It's what I designed it to do. The only way air bubbles get created is if the surge tube is ever exposed to air.
The pipe in the surge container is always submerged since I end the surge before it's exposed to air. The bottom of the pipe is submerged - there's even a trickle of water constantly running in the pipes because my DIY valve is leaky (they only cost like $70 each compared to the pool pump guys at $450).
The clear pipe in the video is to see for myself and prove it to the community that the pipe is constantly primed.
So there's no trick to it. It must be an active system (Apex + actuators) or a smarter passive device that closes the valve before the pipe is exposed to air.

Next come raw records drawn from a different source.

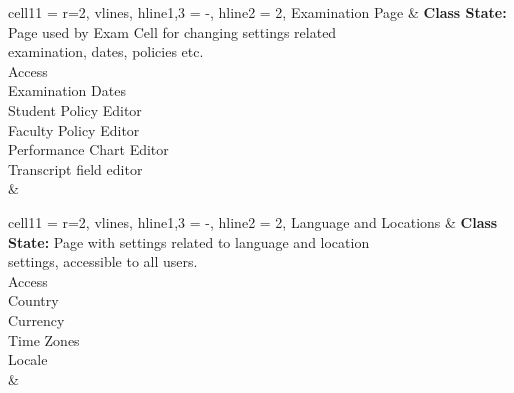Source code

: \documentclass[11pt]{article}
\begin{document}
\begin{longtblr}[
  label = none,
  entry = none,
]{
  cell{1}{1} = {r=2}{},
  vlines,
  hline{1,3} = {-}{},
  hline{2} = {2}{},
}
Examination Page & {\textbf{Class State: }Page used by Exam Cell for changing settings related \\
examination, dates, policies etc.\\
\hspace{\dimexpr\labelsep+0.5\tabcolsep}Access\\
\hspace{\dimexpr\labelsep+0.5\tabcolsep}Examination Dates\\
\hspace{\dimexpr\labelsep+0.5\tabcolsep}Student Policy Editor\\
\hspace{\dimexpr\labelsep+0.5\tabcolsep}Faculty Policy Editor\\
\hspace{\dimexpr\labelsep+0.5\tabcolsep}Performance Chart Editor\\
\hspace{\dimexpr\labelsep+0.5\tabcolsep}Transcript field editor} \\
                 &
\end{longtblr}


\begin{longtblr}[
  label = none,
  entry = none,
]{
  cell{1}{1} = {r=2}{},
  vlines,
  hline{1,3} = {-}{},
  hline{2} = {2}{},
}
Language and Locations & {\textbf{Class State: }Page with settings related to language and location
\\settings, accessible to all users.\\
\hspace{\dimexpr\labelsep+0.5\tabcolsep}Access\\
\hspace{\dimexpr\labelsep+0.5\tabcolsep}Country\\
\hspace{\dimexpr\labelsep+0.5\tabcolsep}Currency\\
\hspace{\dimexpr\labelsep+0.5\tabcolsep}Time Zones\\
\hspace{\dimexpr\labelsep+0.5\tabcolsep}Locale} \\
                       &
\end{longtblr}
\end{document}
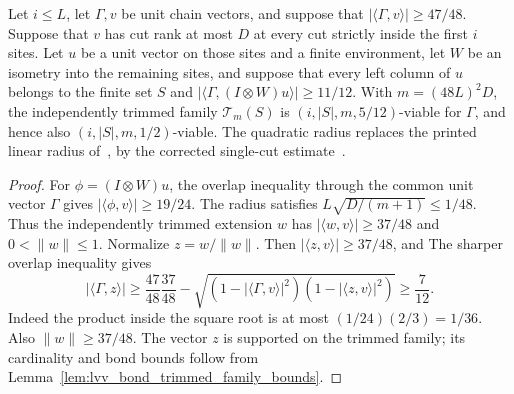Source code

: \begin{lemma}
    \label{lem:lvv_bond_trimmed_family_viable}
    \leanok
    Let $i\le L$, let $\Gamma,v$ be unit chain vectors, and suppose that
    $|\langle\Gamma,v\rangle|\ge47/48$. Suppose that $v$ has cut rank at
    most $D$ at every cut strictly inside the first $i$ sites. Let $u$ be
    a unit vector on those sites and a finite environment, let $W$ be an
    isometry into the remaining sites, and suppose that every left column
    of $u$ belongs to the finite set $S$ and
    $|\langle\Gamma,(I\otimes W)u\rangle|\ge11/12$.
    With $m=(48L)^2D$, the independently trimmed family $\mathcal T_m(S)$
    is $(i,|S|,m,5/12)$-viable for $\Gamma$, and hence also
    $(i,|S|,m,1/2)$-viable.
    The quadratic radius replaces the printed linear radius
    of~\cite[Claim~2.10, source lines 549--559]{Landau2015Polynomial}, by
    the corrected single-cut estimate~\cite{gap:lvv13_trimming_radius}.
\end{lemma}
\begin{proof}
    \leanok
    For $\phi=(I\otimes W)u$, the overlap inequality through the common
    unit vector $\Gamma$ gives $|\langle\phi,v\rangle|\ge19/24$.
    The radius satisfies
    $L\sqrt{D/(m+1)}\le1/48$. Thus the independently trimmed extension
    $w$ has $|\langle w,v\rangle|\ge37/48$ and $0<\|w\|\le1$.
    Normalize $z=w/\|w\|$. Then $|\langle z,v\rangle|\ge37/48$, and
    The sharper overlap inequality gives
    \[
        |\langle\Gamma,z\rangle|
        \ge\frac{47}{48}\frac{37}{48}
        -\sqrt{(1-|\langle\Gamma,v\rangle|^2)
            (1-|\langle z,v\rangle|^2)}
        \ge\frac{7}{12}.
    \]
    Indeed the product inside the square root is at most
    $(1/24)(2/3)=1/36$. Also $\|w\|\ge37/48$.
    The vector $z$ is supported on the trimmed family; its cardinality
    and bond bounds follow from
    Lemma~\ref{lem:lvv_bond_trimmed_family_bounds}.
\end{proof}

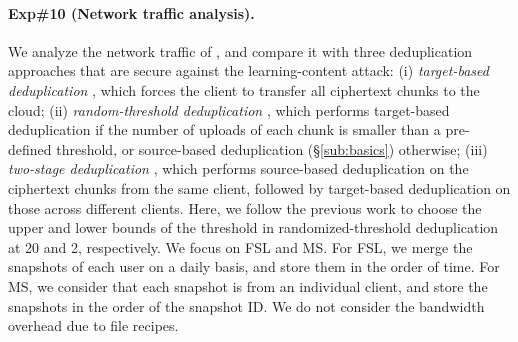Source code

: \paragraph{Exp\#10 (Network traffic analysis).}
We analyze the network traffic of \prototype, and compare it with three deduplication approaches that are secure against the learning-content attack: (i) {\em target-based deduplication} \cite{harnik10}, which forces the client to transfer all ciphertext chunks to the cloud; (ii) {\em random-threshold deduplication} \cite{harnik10}, which performs target-based deduplication if the number of uploads of each chunk is smaller than a pre-defined threshold, or source-based deduplication (\S\ref{sub:basics}) otherwise; (iii) {\em two-stage deduplication} \cite{li15}, which performs source-based deduplication on the ciphertext chunks from the same client, followed by target-based deduplication on those across different clients. Here, we follow the previous work \cite{harnik10} to choose the upper and lower bounds of the threshold in randomized-threshold deduplication at 20 and 2, respectively. We focus on FSL and MS. For FSL, we merge the snapshots of each user on a daily basis, and store them in the order of time. For MS, we consider that each snapshot is from an individual client, and store the snapshots in the order of the snapshot ID.
We do not consider the bandwidth overhead due to file recipes.




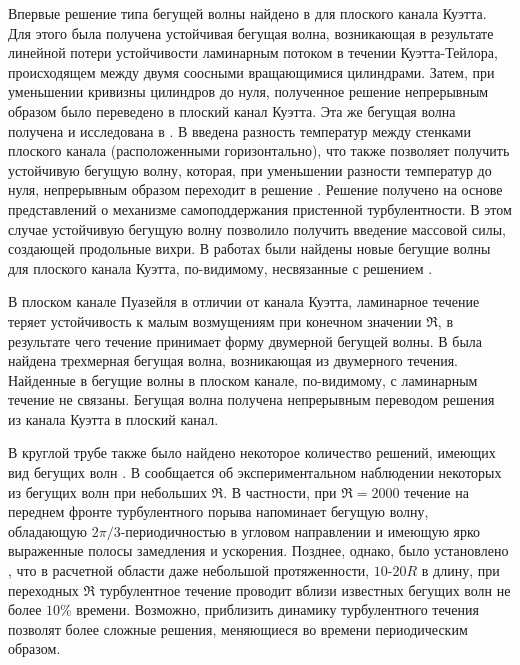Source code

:Впервые решение типа бегущей волны найдено в \cite{Nagata1990} для плоского канала Куэтта. Для этого была получена устойчивая бегущая волна, возникающая в результате линейной потери устойчивости ламинарным потоком в течении Куэтта-Тейлора, происходящем между двумя соосными вращающимися цилиндрами. Затем, при уменьшении кривизны цилиндров до нуля, полученное решение непрерывным образом было переведено в плоский канал Куэтта. Эта же бегущая волна получена и исследована в \cite{Clever1992, Waleffe1998, Waleffe2003}. В \cite{Clever1992} введена разность температур между стенками плоского канала (расположенными горизонтально), что также позволяет получить устойчивую бегущую волну, которая, при уменьшении разности температур до нуля, непрерывным образом переходит в решение \cite{Nagata1990}. Решение \cite{Waleffe1998, Waleffe2003} получено на основе представлений о механизме самоподдержания пристенной турбулентности. В этом случае устойчивую бегущую волну позволило получить введение массовой силы, создающей продольные вихри. В работах \cite{Gibson2008, Gibson2009, Itano2009, Nagata1997, Schmiegel1999} были найдены новые бегущие волны для плоского канала Куэтта, по-видимому, несвязанные с решением \cite{Nagata1990}. 

В плоском канале Пуазейля в отличии от канала Куэтта, ламинарное течение теряет устойчивость к малым возмущениям при конечном значении $\Re$, в результате чего течение принимает форму двумерной бегущей волны. В \cite{Ehrenstein1991} была найдена трехмерная бегущая волна, возникающая из двумерного течения. Найденные в \cite{Waleffe1998, Waleffe2001, Waleffe2003, Itano2001} бегущие волны в плоском канале, по-видимому, с ламинарным течение не связаны. Бегущая волна \cite{Waleffe1998, Waleffe2001, Waleffe2003} получена непрерывным переводом решения \cite{Nagata1990} из канала Куэтта в плоский канал. 

В круглой трубе также было найдено некоторое количество решений, имеющих вид бегущих волн \cite{Faisst2003, Wedin2004, Pringle2007, Pringle2009, Altmeyer2015}. В \cite{Hof2004} сообщается об экспериментальном наблюдении некоторых из бегущих волн \cite{Faisst2003, Wedin2004} при небольших $\Re$. В частности, при $\Re = 2000$ течение на переднем фронте турбулентного порыва напоминает бегущую волну, обладающую $2\pi/3$-периодичностью в угловом направлении и имеющую ярко выраженные полосы замедления и ускорения. Позднее, однако, было установлено \cite{Kerswell2007}, что в расчетной области даже небольшой протяженности, $10$-$20R$ в длину, при переходных $\Re$ турбулентное течение проводит вблизи известных бегущих волн не более $10\%$ времени. Возможно, приблизить динамику турбулентного течения позволят более сложные решения, меняющиеся во времени периодическим образом.

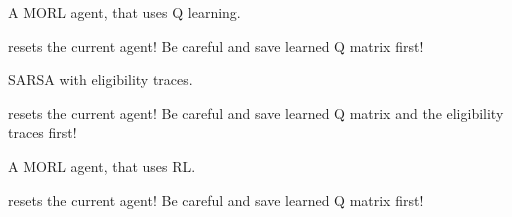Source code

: \documentclass[letterpaper,10pt,english]{sphinxmanual}
\begin{document}

\begin{fulllineitems}
\label{Agents:morl_agents.QMorlAgent}
A MORL agent, that uses Q learning.

\begin{fulllineitems}
\label{Agents:morl_agents.QMorlAgent.reset}
resets the current agent! Be careful and save learned Q matrix first!

\end{fulllineitems}


\end{fulllineitems}


\begin{fulllineitems}
\label{Agents:morl_agents.SARSALambdaMorlAgent}
SARSA with eligibility traces.

\begin{fulllineitems}
\label{Agents:morl_agents.SARSALambdaMorlAgent.reset}
resets the current agent! Be careful and save learned Q matrix and the eligibility traces first!

\end{fulllineitems}


\end{fulllineitems}


\begin{fulllineitems}
\label{Agents:morl_agents.SARSAMorlAgent}
A MORL agent, that uses RL.

\begin{fulllineitems}
\label{Agents:morl_agents.SARSAMorlAgent.reset}
resets the current agent! Be careful and save learned Q matrix first!

\end{fulllineitems}


\end{fulllineitems}
\end{document}
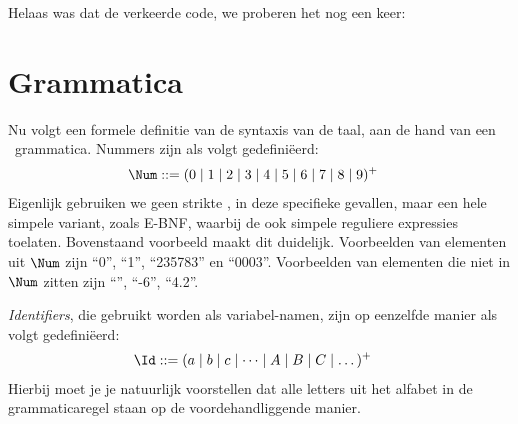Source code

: Helaas was dat de verkeerde code, we proberen het nog een keer:



\section{Grammatica}

Nu volgt een formele definitie van de syntaxis van de taal, aan de hand van een \BNF\ grammatica. Nummers zijn als volgt gedefiniëerd:
\begin{align*}
  \Num \GrammarDef (0 \mid 1 \mid 2 \mid 3 \mid 4 \mid 5 \mid 6 \mid 7 \mid 8 \mid 9)^+
\end{align*}
Eigenlijk gebruiken we geen strikte \BNF, in deze specifieke gevallen, maar een hele simpele variant, zoals \textsc{E-BNF}, waarbij de ook simpele reguliere expressies toelaten.%
Bovenstaand voorbeeld maakt dit duidelijk. Voorbeelden van elementen uit $\Num$ zijn ``0'', ``1'', ``235783'' en ``0003''. Voorbeelden van elementen die niet in $\Num$ zitten zijn ``'', ``-6'', ``4.2''.

\emph{Identifiers}, die gebruikt worden als variabel-namen,%
zijn op eenzelfde manier als volgt gedefiniëerd:
\begin{align*}
  \Id \GrammarDef (a \mid b \mid c \mid \dots \mid A \mid B \mid C \mid \dots)^+
\end{align*}
Hierbij moet je je natuurlijk%
voorstellen dat alle letters uit het alfabet in de grammaticaregel staan op de voordehandliggende%
manier.

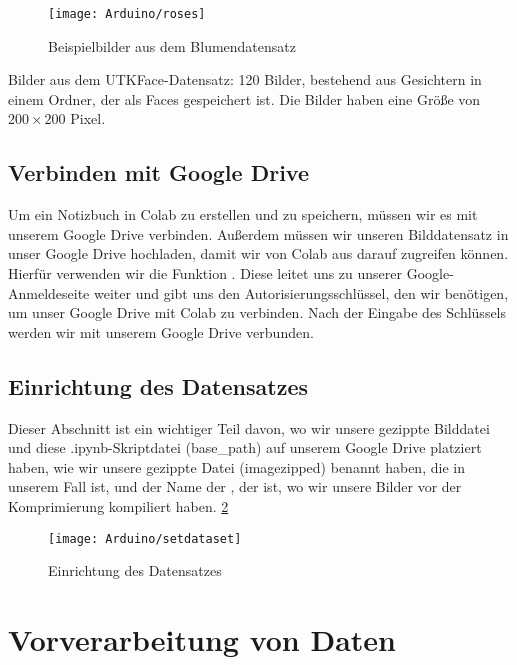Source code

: \begin{figure}[H]
	\centering
	\texttt{[image: Arduino/roses]}
	\caption{Beispielbilder aus dem Blumendatensatz}
	\label{DatasetRoses}
\end{figure}

\bigskip

Bilder aus dem UTKFace-Datensatz: 120 Bilder, bestehend aus Gesichtern in einem Ordner, der als Faces gespeichert ist. Die Bilder haben eine Größe von $200 \times 200$ Pixel.

\subsection{Verbinden mit Google Drive}

Um ein Notizbuch in Colab zu erstellen und zu speichern, müssen wir es mit unserem Google Drive verbinden. Außerdem müssen wir unseren Bilddatensatz in unser Google Drive hochladen, damit wir von Colab aus darauf zugreifen können. Hierfür verwenden wir die Funktion . Diese leitet uns zu unserer Google-Anmeldeseite weiter und gibt uns den Autorisierungsschlüssel, den wir benötigen, um unser Google Drive mit Colab zu verbinden. Nach der Eingabe des Schlüssels werden wir mit unserem Google Drive verbunden.


\subsection{Einrichtung des Datensatzes}

Dieser Abschnitt ist ein wichtiger Teil davon, wo wir unsere gezippte Bilddatei und diese .ipynb-Skriptdatei (base\_path) auf unserem Google Drive platziert haben, wie wir unsere gezippte Datei (imagezipped) benannt haben, die in unserem Fall  ist, und der Name der , der  ist, wo wir unsere Bilder vor der Komprimierung kompiliert haben. \ref{GoogleColabDataset}

\begin{figure}[H]
	\centering
	\texttt{[image: Arduino/setdataset]}
	\caption{Einrichtung des Datensatzes}
	\label{GoogleColabDataset}
\end{figure}

\section{Vorverarbeitung von Daten}

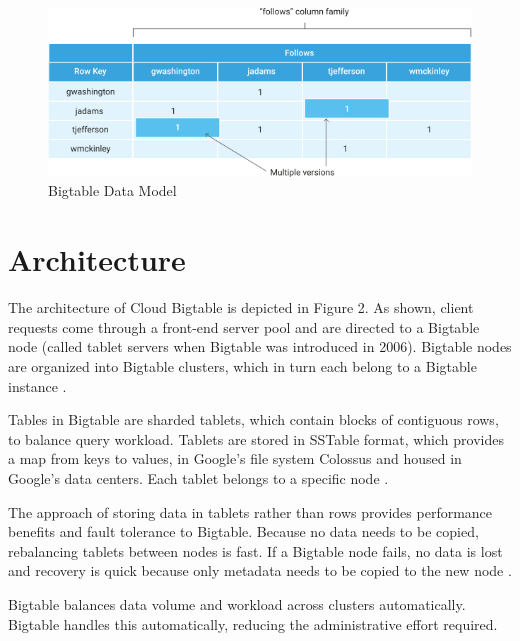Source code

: \documentclass[9pt,twocolumn,twoside]{styles/osajnl}
\begin{document}
\begin{figure}[ht]
  \includegraphics[scale=0.45]{images/bigtable-example.jpg}
  \caption{Bigtable Data Model \cite{www-bigtabledocoverview}}
\end{figure}

\section{Architecture}

The architecture of Cloud Bigtable is depicted in Figure 2.  As shown, client requests come through a front-end server pool and are directed to a Bigtable node (called tablet servers when Bigtable was introduced in 2006). Bigtable nodes are organized into Bigtable clusters, which in turn each belong to a Bigtable instance \cite{www-bigtabledocoverview}.

Tables in Bigtable are sharded tablets, which contain blocks of contiguous rows, to balance query workload. Tablets are stored in SSTable format, which provides a map from keys to values, in Google's file system Colossus and housed in Google's data centers. Each tablet belongs to a specific node \cite{www-bigtabledocoverview}.

The approach of storing data in tablets rather than rows provides performance benefits and fault tolerance to Bigtable. Because no data needs to be copied, rebalancing tablets between nodes is fast. If a Bigtable node fails, no data is lost and recovery is quick because only metadata needs to be copied to the new node  \cite{www-bigtabledocoverview}.

Bigtable balances data volume and workload across clusters automatically. Bigtable handles this automatically, reducing the administrative effort required\cite{www-bigtabledocoverview}.


\end{document}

I personally wanted an active system since I have two outlets and I wanted to introduce an occasional dual surge on purpose. In the Apex, I created two pulse events that occasionally criss-cross due to a slight period offset. Then I use a water sensor at the top of the surge container to only trigger when it's full. This allows my filling pump's output to introduce another variable in the surge frequency. I use a DC pump so I can vary that too- but don't usually do.
Just in case, I have a bottom level sensor in the surge tank. If it's off, the the surge tank is close to the surge pipe inlet level. This overrides any operation and stops any surge until this event clears. Why have a bottom sensor if only a full tank (top sensor on) allows a surge?... Because any kind of fault event can happen (power out, maintenance, leak, etc...) could happen and this ensures that the valves close when it wakes up.
I also have a passive overflow pipe in case the actives go nuts ... Computers do fail. This allows the water to flow safely down without flooding- but with a lot of bubbles.
I have one more sensor near the top of the DT max height. In case it gets triggered (overflow obstruction??), it overrides and shuts the valves.
It's not complicated now that it's done:
Two pipes and two linear actuators connected to my DIY valves
One emergency overflow pipe
Two sensors in the surge tank (high and low)
One sensor at the top of the DT
One actuator box with a DC input source.
... And of course the Apex with its ability to take multiple inputs and programmability to respond to them. Calibrating the hardware and the code was the tricky part, but I'm open to sharing that too - different systems will need their own tweaking.
Patent Pending - LOL.. No, I'm an open source kinda guy- just give me the credit.